High-pressure x-ray emission measurements are used to provide crucial evidence in the longstanding debate over the nature of the isostructural ($\alpha$, $\gamma$) volume collapse in elemental cerium. Extended local atomic model calculations show that the satellite of the $L\gamma$ emission line offers direct access to the total angular momentum observable $⟨J^2⟩$. This satellite experiences a 30% steplike decrease across the volume collapse, validating the Kondo model in conjunction with previous measurements. Direct comparisons are made with previous predictions by dynamical mean field theory.
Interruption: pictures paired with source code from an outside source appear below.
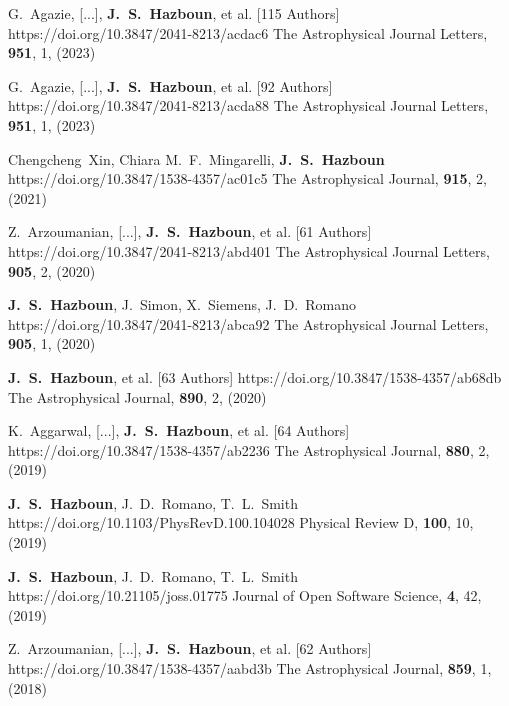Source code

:          {G.~{Agazie}, [...], \textbf{J.~S.~{Hazboun}}, et al. [115 Authors]}
         {https://doi.org/10.3847/2041-8213/acdac6}
         {{The Astrophysical Journal Letters}, \textbf{951}, 1, (2023)}

         {G.~{Agazie}, [...], \textbf{J.~S.~{Hazboun}}, et al. [92 Authors]}
         {https://doi.org/10.3847/2041-8213/acda88}
         {{The Astrophysical Journal Letters}, \textbf{951}, 1, (2023)}

         {Chengcheng~{Xin}, Chiara M.~F.~{Mingarelli}, \textbf{J.~S.~Hazboun}}
         {https://doi.org/10.3847/1538-4357/ac01c5}
         {{The Astrophysical Journal}, \textbf{915}, 2, (2021)}

         {Z.~{Arzoumanian}, [...], \textbf{J.~S.~{Hazboun}}, et al. [61 Authors]}
         {https://doi.org/10.3847/2041-8213/abd401}
         {{The Astrophysical Journal Letters}, \textbf{905}, 2, (2020)}

         {\textbf{J.~S.~Hazboun}, J.~{Simon}, X.~{Siemens}, J.~D.~{Romano}}
         {https://doi.org/10.3847/2041-8213/abca92}
         {{The Astrophysical Journal Letters}, \textbf{905}, 1, (2020)}

         {\textbf{J.~S.~{Hazboun}}, et al. [63 Authors]}
         {https://doi.org/10.3847/1538-4357/ab68db}
         {{The Astrophysical Journal}, \textbf{890}, 2, (2020)}

         {K.~{Aggarwal}, [...], \textbf{J.~S.~{Hazboun}}, et al. [64 Authors]}
         {https://doi.org/10.3847/1538-4357/ab2236}
         {{The Astrophysical Journal}, \textbf{880}, 2, (2019)}

         {\textbf{J.~S.~Hazboun}, J.~D.~{Romano}, T.~L.~{Smith}}
         {https://doi.org/10.1103/PhysRevD.100.104028}
         {{Physical Review D}, \textbf{100}, 10, (2019)}

         {\textbf{J.~S.~Hazboun}, J.~D.~{Romano}, T.~L.~{Smith}}
         {https://doi.org/10.21105/joss.01775}
         {{Journal of Open Software Science}, \textbf{4}, 42, (2019)}

         {Z.~{Arzoumanian}, [...], \textbf{J.~S.~{Hazboun}}, et al. [62 Authors]}
         {https://doi.org/10.3847/1538-4357/aabd3b}
         {{The Astrophysical Journal}, \textbf{859}, 1, (2018)}

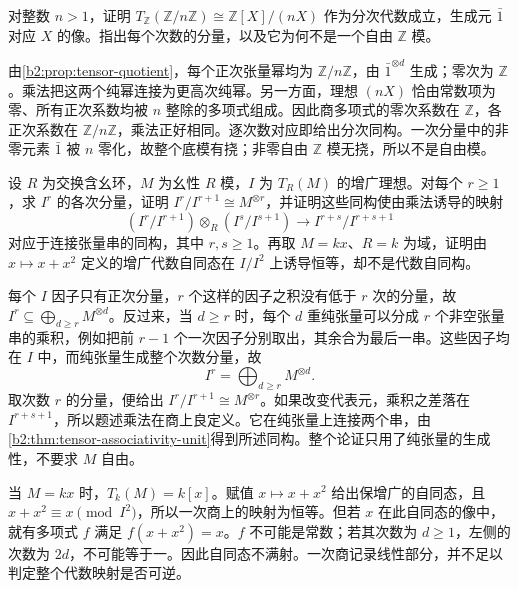 \begin{exercise}\label{b2:ex:08-tensor-torsion-module}
	对整数 \(n>1\)，证明 \(T_{\mathbb Z}(\mathbb Z/n\mathbb Z)\cong\mathbb Z[X]/(nX)\) 作为分次代数成立，生成元 \(\bar1\) 对应 \(X\) 的像。指出每个次数的分量，以及它为何不是一个自由 \(\mathbb Z\) 模。
\end{exercise}
\begin{solution}
	由\cref{b2:prop:tensor-quotient}，每个正次张量幂均为 \(\mathbb Z/n\mathbb Z\)，由 \(\bar1^{\otimes d}\) 生成；零次为 \(\mathbb Z\)。乘法把这两个纯幂连接为更高次纯幂。另一方面，理想 \((nX)\) 恰由常数项为零、所有正次系数均被 \(n\) 整除的多项式组成。因此商多项式的零次系数在 \(\mathbb Z\)，各正次系数在 \(\mathbb Z/n\mathbb Z\)，乘法正好相同。逐次数对应即给出分次同构。一次分量中的非零元素 \(\bar1\) 被 \(n\) 零化，故整个底模有挠；非零自由 \(\mathbb Z\) 模无挠，所以不是自由模。
\end{solution}

\begin{exercise}\label{b2:ex:08-augmentation}
	设 \(R\) 为交换含幺环，\(M\) 为幺性 \(R\) 模，\(I\) 为 \(T_R(M)\) 的增广理想。对每个 \(r\ge1\)，求 \(I^r\) 的各次分量，证明 \(I^r/I^{r+1}\cong M^{\otimes r}\)，并证明这些同构使由乘法诱导的映射
	\[
		(I^r/I^{r+1})\otimes_R(I^s/I^{s+1})\longrightarrow I^{r+s}/I^{r+s+1}
	\]
	对应于连接张量串的同构，其中 \(r,s\ge1\)。再取 \(M=kx\)、\(R=k\) 为域，证明由 \(x\mapsto x+x^2\) 定义的增广代数自同态在 \(I/I^2\) 上诱导恒等，却不是代数自同构。
\end{exercise}
\begin{solution}
	每个 \(I\) 因子只有正次分量，\(r\) 个这样的因子之积没有低于 \(r\) 次的分量，故 \(I^r\subseteq\bigoplus_{d\ge r}M^{\otimes d}\)。反过来，当 \(d\ge r\) 时，每个 \(d\) 重纯张量可以分成 \(r\) 个非空张量串的乘积，例如把前 \(r-1\) 个一次因子分别取出，其余合为最后一串。这些因子均在 \(I\) 中，而纯张量生成整个次数分量，故
	\[
		I^r=\bigoplus_{d\ge r}M^{\otimes d}.
	\]
	取次数 \(r\) 的分量，便给出 \(I^r/I^{r+1}\cong M^{\otimes r}\)。如果改变代表元，乘积之差落在 \(I^{r+s+1}\)，所以题述乘法在商上良定义。它在纯张量上连接两个串，由\cref{b2:thm:tensor-associativity-unit}得到所述同构。整个论证只用了纯张量的生成性，不要求 \(M\) 自由。

	当 \(M=kx\) 时，\(T_k(M)=k[x]\)。赋值 \(x\mapsto x+x^2\) 给出保增广的自同态，且 \(x+x^2\equiv x\pmod{I^2}\)，所以一次商上的映射为恒等。但若 \(x\) 在此自同态的像中，就有多项式 \(f\) 满足 \(f(x+x^2)=x\)。\(f\) 不可能是常数；若其次数为 \(d\ge1\)，左侧的次数为 \(2d\)，不可能等于一。因此自同态不满射。一次商记录线性部分，并不足以判定整个代数映射是否可逆。
\end{solution}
A general experimental methodology is demonstrated for analogous work on a wide range of strongly correlated $f$-electron systems.

Figure 1

(a) The full Ce $L{\gamma }_1$ emission line as measured experimentally and calculated by the extended atomic model. All theory spectra are shifted by a constant $E_0=175\mathrm{eV}$ and broadened by convolution with a 5 eV Lorentzian form. (b) Comparison of the calculated shoulder intensity of the $L{\gamma }_1$ emission line with the instantaneous (bare) $⟨J^2⟩$ moment. Both decrease with growing hybridization with the shoulder intensity dropping slightly faster than the moment. (c) A close-up of the satellite region revealing the steplike nature of the VC process. The closeup also shows the virtually identical lineshapes for all the pressures below the VC (2.6, 6.0, and 6.3 kbar) and—with a reduced satellite—above the VC (15.2, 22, and 45 kbar). The lines are well fit by a sum of two Lorentzians in the spectral region of interest and the black curve shows the contribution of the main peak in the shoulder region. The calculated spectra with and without hybridization are displayed, showing that this extension outside the atomic limit effectively captures the spectral evolution through the VC.

Figure 2

Comparison of experimental data with DMFT predictions. Left axis: Comparison of the normalized shoulder intensity (data points with error bars) with predictions for the angular quantum number $⟨J^2⟩$ (dashed line), which has been normalized with regard to its atomic value. The predicted $⟨J^2⟩$ changes in the opposite direction than does the data. The thick line through the XES data points is a guide for the eye. Right axis: Number of $4f$ electrons $n_f$. The previous experimental results (large squares) show a drop of 20%, while predicted $n_f$ (solid line) decreases only slightly across the VC. Note that the satellite intensity roughly follows the previous measurement of $n_f$, with the drop in intensity being slightly larger. The modified atomic calculations predict this greater drop in satellite intensity in comparison to $n_f$, just as they do in comparison to $⟨J^2⟩$, as shown in Fig. 1b.